A growing number of startups are developing VR programs for companies in order to train their employees to better recognise unconscious bias. Immersed in a realistic situation, a person can better understand the perspective of another – triggering the empathy necessary to change behaviour in reality. The applications are endless: abstract, difficult and highly complex topics within diversity are being explored, such as sexual harassment, bullying, gender diversity, disability inclusion, cultural inclusion, and minority stereotyping.

Furthermore, multisensory VR allows developers to add a range of data collection features, such as eye-tracking (to know where someone has looked), and body sensors (to know whether someone was stressed or relaxed during the experience). This data provides users with performance feedback and a comparison to the overall sample group’s responses, stimulating further discussion.

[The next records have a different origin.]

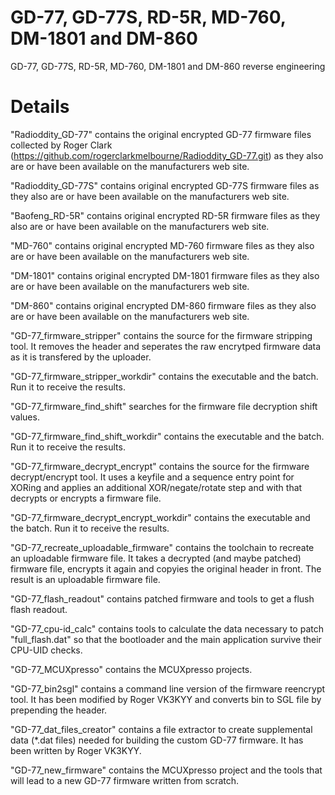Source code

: # GD-77, GD-77S, RD-5R, MD-760, DM-1801 and DM-860
GD-77, GD-77S, RD-5R, MD-760, DM-1801 and DM-860 reverse engineering

# Details
"Radioddity_GD-77" contains the original encrypted GD-77 firmware files collected by Roger Clark (https://github.com/rogerclarkmelbourne/Radioddity_GD-77.git) as they also are or have been available on the manufacturers web site.

"Radioddity_GD-77S" contains original encrypted GD-77S firmware files as they also are or have been available on the manufacturers web site.

"Baofeng_RD-5R" contains original encrypted RD-5R firmware files as they also are or have been available on the manufacturers web site.

"MD-760" contains original encrypted MD-760 firmware files as they also are or have been available on the manufacturers web site.

"DM-1801" contains original encrypted DM-1801 firmware files as they also are or have been available on the manufacturers web site.

"DM-860" contains original encrypted DM-860 firmware files as they also are or have been available on the manufacturers web site.

"GD-77_firmware_stripper" contains the source for the firmware stripping tool. It removes the header and seperates the raw encrytped firmware data as it is transfered by the uploader.

"GD-77_firmware_stripper_workdir" contains the executable and the batch. Run it to receive the results.

"GD-77_firmware_find_shift" searches for the firmware file decryption shift values.

"GD-77_firmware_find_shift_workdir" contains the executable and the batch. Run it to receive the results.

"GD-77_firmware_decrypt_encrypt" contains the source for the firmware decrypt/encrypt tool. It uses a keyfile and a sequence entry point for XORing and applies an additional XOR/negate/rotate step and with that decrypts or encrypts a firmware file.

"GD-77_firmware_decrypt_encrypt_workdir" contains the executable and the batch. Run it to receive the results.
 
"GD-77_recreate_uploadable_firmware" contains the toolchain to recreate an uploadable firmware file. It takes a decrypted (and maybe patched) firmware file, encrypts it again and copyies the original header in front. The result is an uploadable firmware file.

"GD-77_flash_readout" contains patched firmware and tools to get a flush flash readout.

"GD-77_cpu-id_calc" contains tools to calculate the data necessary to patch "full_flash.dat" so that the bootloader and the main application survive their CPU-UID checks.

"GD-77_MCUXpresso" contains the MCUXpresso projects.

"GD-77_bin2sgl" contains a command line version of the firmware reencrypt tool. It has been modified by Roger VK3KYY and converts bin to SGL file by prepending the header.

"GD-77_dat_files_creator" contains a file extractor to create supplemental data (*.dat files) needed for building the custom GD-77 firmware. It has been written by Roger VK3KYY.

"GD-77_new_firmware" contains the MCUXpresso project and the tools that will lead to a new GD-77 firmware written from scratch.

The caveat here is to tread carefully and to treat such sensitive material with an unwavering responsibility to the end user. As creators, that duty of care must be at the forefront of design and narrative storytelling so as to avoid unintended consequences, and even the perpetuation of said bias.

The takeaway here is that VR can not only help to challenge and change bias in both personal and professional settings, but also, as a developing medium and industry, it offers a golden opportunity to craft an inclusive sector that reaps the benefit of hindsight and learns from the mistakes of other industries before it.

If the VR industry is primarily patriarchal, then the social change it propagates will be, too.

We need to ensure that we work against the reinforcement of patriarchy, by growing, nurturing, inspiring and empowering the next generation of girls, women and bias-conscious men, in creative technology. After all, we are all in this together.